Hamas claimed on 18 August that recent clashes on Gaza’s border with Israel were conducted by “angry young men” responding to poor economic conditions created by Israel’s “siege of Gaza”. The statement followed two separate incidents on 10 and 17 August when Israeli security forces shot and killed a total of seven Palestinians, who were reportedly armed and attempting to infiltrate the Gaza border and enter Israeli territory. Separately, on 16 and 17 August, three rockets fired from Gaza were intercepted by Israel’s Iron Dome defence system prompting two retaliatory air strikes on Hamas positions in the Strip.

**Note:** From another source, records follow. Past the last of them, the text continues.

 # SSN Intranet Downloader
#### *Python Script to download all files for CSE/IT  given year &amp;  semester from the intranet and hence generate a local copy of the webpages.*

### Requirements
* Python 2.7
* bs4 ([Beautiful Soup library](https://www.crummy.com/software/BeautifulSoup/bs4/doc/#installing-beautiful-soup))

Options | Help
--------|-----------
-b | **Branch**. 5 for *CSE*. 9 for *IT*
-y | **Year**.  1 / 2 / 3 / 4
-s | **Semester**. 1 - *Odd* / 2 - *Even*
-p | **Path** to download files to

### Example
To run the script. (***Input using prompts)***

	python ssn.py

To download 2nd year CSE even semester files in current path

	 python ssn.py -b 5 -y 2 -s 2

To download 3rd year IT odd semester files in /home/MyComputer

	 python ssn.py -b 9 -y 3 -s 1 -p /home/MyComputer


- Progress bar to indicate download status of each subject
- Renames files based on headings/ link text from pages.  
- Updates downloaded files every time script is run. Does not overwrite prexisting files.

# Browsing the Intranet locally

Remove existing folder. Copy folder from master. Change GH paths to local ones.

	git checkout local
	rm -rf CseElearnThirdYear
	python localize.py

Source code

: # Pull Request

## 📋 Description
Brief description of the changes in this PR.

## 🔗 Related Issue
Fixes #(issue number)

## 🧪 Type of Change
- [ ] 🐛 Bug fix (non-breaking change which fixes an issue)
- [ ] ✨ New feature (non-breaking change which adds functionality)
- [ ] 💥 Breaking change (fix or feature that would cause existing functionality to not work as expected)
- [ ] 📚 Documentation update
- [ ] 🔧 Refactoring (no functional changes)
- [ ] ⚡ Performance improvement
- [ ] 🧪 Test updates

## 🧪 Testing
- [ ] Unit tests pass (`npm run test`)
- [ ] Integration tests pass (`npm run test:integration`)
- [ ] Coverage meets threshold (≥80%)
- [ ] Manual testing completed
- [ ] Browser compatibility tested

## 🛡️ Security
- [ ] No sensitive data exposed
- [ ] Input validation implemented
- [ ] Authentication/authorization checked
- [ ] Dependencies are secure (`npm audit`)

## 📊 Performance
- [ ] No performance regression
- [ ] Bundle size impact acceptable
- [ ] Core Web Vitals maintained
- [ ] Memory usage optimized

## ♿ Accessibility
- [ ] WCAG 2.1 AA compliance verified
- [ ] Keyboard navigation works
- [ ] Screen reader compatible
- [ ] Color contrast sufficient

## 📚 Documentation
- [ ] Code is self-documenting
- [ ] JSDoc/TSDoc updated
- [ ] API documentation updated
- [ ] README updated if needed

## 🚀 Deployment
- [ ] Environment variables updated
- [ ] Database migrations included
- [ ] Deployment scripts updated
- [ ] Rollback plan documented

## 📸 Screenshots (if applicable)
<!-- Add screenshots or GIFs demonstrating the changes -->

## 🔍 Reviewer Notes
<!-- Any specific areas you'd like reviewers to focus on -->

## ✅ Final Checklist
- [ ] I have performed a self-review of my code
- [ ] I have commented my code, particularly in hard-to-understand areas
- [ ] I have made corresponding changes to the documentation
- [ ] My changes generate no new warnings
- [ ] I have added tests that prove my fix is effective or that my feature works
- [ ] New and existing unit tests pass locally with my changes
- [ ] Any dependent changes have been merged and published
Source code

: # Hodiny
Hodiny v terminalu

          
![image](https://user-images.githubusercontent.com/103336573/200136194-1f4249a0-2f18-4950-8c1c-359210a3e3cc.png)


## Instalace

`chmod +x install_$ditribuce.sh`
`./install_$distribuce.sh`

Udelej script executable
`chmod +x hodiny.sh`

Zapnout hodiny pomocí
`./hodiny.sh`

Clashes along the Gaza border are common, particularly following the inception of the Hamas-backed “Right of Return” marches, held at the border every Friday since March 2018. Border violence and Hamas rocket strikes have met with an assertive Israeli response including air strikes in Gaza. Tel Aviv and Hamas have, however, engaged in Egyptian-brokered talks over the past year, which has helped prevent any significant escalations, such as when a heavy outbreak of violence in April was ended via a ceasefire mediated by Cairo on 6 May. The recent incidents are however the most significant clashes since this ceasefire, and likely reflect anger over recent Israeli actions in the West Bank. These include Israeli settlers’s entry to the Al-Aqsa mosque compound during Eid al-Adha celebrations on 11 August which triggered significant international condemnation, particularly from Kuwait and Jordan.

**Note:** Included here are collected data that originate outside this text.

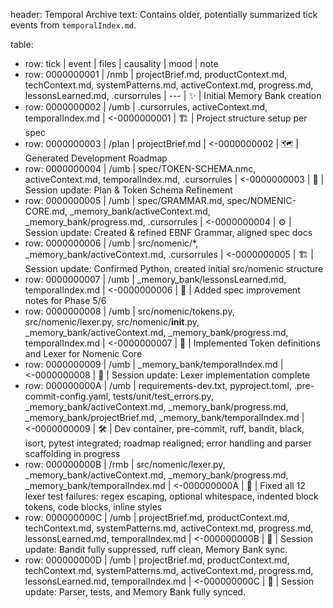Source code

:header: Temporal Archive
  text: Contains older, potentially summarized tick events from `temporalIndex.md`.

table:
  - row: tick | event | files | causality | mood | note
  - row: 0000000001 | /nmb | projectBrief.md, productContext.md, techContext.md, systemPatterns.md, activeContext.md, progress.md, lessonsLearned.md, .cursorrules | --- | ✨ | Initial Memory Bank creation
  - row: 0000000002 | /umb | .cursorrules, activeContext.md, temporalIndex.md | <-0000000001 | 🏗️ | Project structure setup per spec
  - row: 0000000003 | /plan | projectBrief.md | <-0000000002 | 🗺️ | Generated Development Roadmap
  - row: 0000000004 | /umb | spec/TOKEN-SCHEMA.nmc, activeContext.md, temporalIndex.md, .cursorrules | <-0000000003 | 💾 | Session update: Plan & Token Schema Refinement 
  - row: 0000000005 | /umb | spec/GRAMMAR.md, spec/NOMENIC-CORE.md, _memory_bank/activeContext.md, _memory_bank/progress.md, .cursorrules | <-0000000004 | ⚙️ | Session update: Created & refined EBNF Grammar, aligned spec docs 
  - row: 0000000006 | /umb | src/nomenic/*, _memory_bank/activeContext.md, .cursorrules | <-0000000005 | 🏗️ | Session update: Confirmed Python, created initial src/nomenic structure
  - row: 0000000007 | /umb | _memory_bank/lessonsLearned.md, temporalIndex.md | <-0000000006 | 📝 | Added spec improvement notes for Phase 5/6
  - row: 0000000008 | /umb | src/nomenic/tokens.py, src/nomenic/lexer.py, src/nomenic/__init__.py, _memory_bank/activeContext.md, _memory_bank/progress.md, temporalIndex.md | <-0000000007 | 🧩 | Implemented Token definitions and Lexer for Nomenic Core
  - row: 0000000009 | /umb | _memory_bank/temporalIndex.md | <-0000000008 | 💾 | Session update: Lexer implementation complete
  - row: 000000000A | /umb | requirements-dev.txt, pyproject.toml, .pre-commit-config.yaml, tests/unit/test_errors.py, _memory_bank/activeContext.md, _memory_bank/progress.md, _memory_bank/projectBrief.md, _memory_bank/temporalIndex.md | <-0000000009 | 🛠️ | Dev container, pre-commit, ruff, bandit, black, isort, pytest integrated; roadmap realigned; error handling and parser scaffolding in progress
  - row: 000000000B | /rmb | src/nomenic/lexer.py, _memory_bank/activeContext.md, _memory_bank/progress.md, _memory_bank/temporalIndex.md | <-000000000A | 🐛 | Fixed all 12 lexer test failures: regex escaping, optional whitespace, indented block tokens, code blocks, inline styles
  - row: 000000000C | /umb | projectBrief.md, productContext.md, techContext.md, systemPatterns.md, activeContext.md, progress.md, lessonsLearned.md, temporalIndex.md | <-000000000B | 💾 | Session update: Bandit fully suppressed, ruff clean, Memory Bank sync.
  - row: 000000000D | /umb | projectBrief.md, productContext.md, techContext.md, systemPatterns.md, activeContext.md, progress.md, lessonsLearned.md, temporalIndex.md | <-000000000C | 💾 | Session update: Parser, tests, and Memory Bank fully synced. 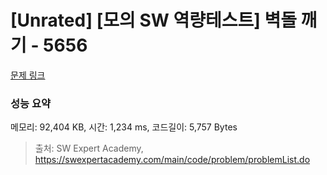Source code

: # [Unrated] [모의 SW 역량테스트] 벽돌 깨기 - 5656 

[문제 링크](https://swexpertacademy.com/main/code/problem/problemDetail.do?contestProbId=AWXRQm6qfL0DFAUo) 

### 성능 요약

메모리: 92,404 KB, 시간: 1,234 ms, 코드길이: 5,757 Bytes



> 출처: SW Expert Academy, https://swexpertacademy.com/main/code/problem/problemList.do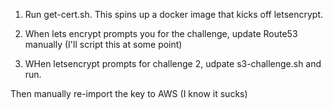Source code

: 

1. Run get-cert.sh. 
This spins up a docker image that kicks off letsencrypt.

2. When lets encrypt prompts you for the challenge, update Route53 manually (I'll script this at some point)
3. WHen letsencrypt prompts for challenge 2, udpate s3-challenge.sh and run.

Then manually re-import the key to AWS (I know it sucks)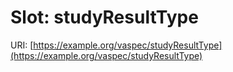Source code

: # Slot: studyResultType

URI: [https://example.org/vaspec/studyResultType](https://example.org/vaspec/studyResultType)
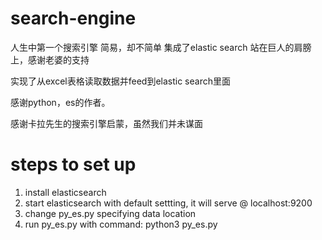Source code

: # search-engine

人生中第一个搜索引擎
简易，却不简单
集成了elastic search
站在巨人的肩膀上，感谢老婆的支持

实现了从excel表格读取数据并feed到elastic search里面

感谢python，es的作者。

感谢卡拉先生的搜索引擎启蒙，虽然我们并未谋面

# steps to set up
1. install elasticsearch
2. start elasticsearch with default settting, it will serve @ localhost:9200
3. change py_es.py specifying data location
4. run py_es.py with command: python3 py_es.py
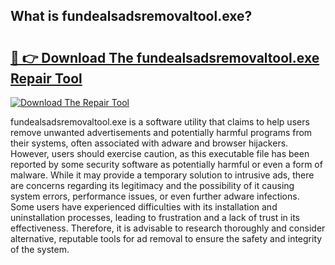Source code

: ## What is fundealsadsremovaltool.exe? 

# <h2><a href="https://exedetect.com/download.php?fundealsadsremovaltool.exe">🔗 👉 Download The fundealsadsremovaltool.exe Repair Tool</a></h2>

[![Download The Repair Tool](https://exedetect.com/download-button.jpg)](https://exedetect.com/download.php?fundealsadsremovaltool.exe)

fundealsadsremovaltool.exe is a software utility that claims to help users remove unwanted advertisements and potentially harmful programs from their systems, often associated with adware and browser hijackers. However, users should exercise caution, as this executable file has been reported by some security software as potentially harmful or even a form of malware. While it may provide a temporary solution to intrusive ads, there are concerns regarding its legitimacy and the possibility of it causing system errors, performance issues, or even further adware infections. Some users have experienced difficulties with its installation and uninstallation processes, leading to frustration and a lack of trust in its effectiveness. Therefore, it is advisable to research thoroughly and consider alternative, reputable tools for ad removal to ensure the safety and integrity of the system.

Hamas has historically sought to portray itself as the most credible resistance force against Israel and it is therefore likely to have coordinated the recent border incidents to highlight these credentials and appeal to Palestinians angered by recent Israeli provocations in both Gaza and the West Bank. Hamas will also have intended to maintain pressure on Tel Aviv to ease its blockade against Gaza. This explains the group’s emphasis on the economic conditions created by Israel’s blockade in its 18 August statement, as being the driver for recent violence. That said, Hamas leadership is also aware that promoting violence against Israel risks eliciting a strong response from Tel Aviv. Its suggestion that the attempted attacks were conducted by “angry young men” will thus have been calculated to distance Hamas from their actions to limit the risk of major military retaliation.

Israel’s relatively restrained response to the rocket strikes reflects Prime Minister Netanyahu’s efforts to avoid heavy violence on the Gaza border ahead of Israeli elections on 17 September. Netanyahu, however, continues to face criticism from opposition figures such as presidential challenger Benny Gantz, who accuse him of not acting assertively enough towards Hamas. Any further Hamas rocket strikes or border attacks that lead to Israeli causalities in the coming weeks are therefore likely to elicit a firmer military response from Tel Aviv, although continued Egypt-mediated engagement will help ensure further swift de-escalations.

Meanwhile, hardline Israeli politicians will call for provocative actions in Jerusalem and the West Bank ahead of the elections to appeal to right-wing Israeli voters, such as inciting further raids on Al-Aqsa and backing large-scale approvals of settlements in the West Bank. Palestinian anger will therefore continue to increase both in the West Bank and Gaza and raise the risk of lone-wolf attacks by citizens on Israeli interests in both these areas, as well as in Jerusalem. Rising anger and violence are also likely to further complicate Washington’s efforts to secure backing for its forthcoming peace plan, further incentivising Palestinians to maintain their outright rejection of the initiative ahead of its proposed unveiling in October.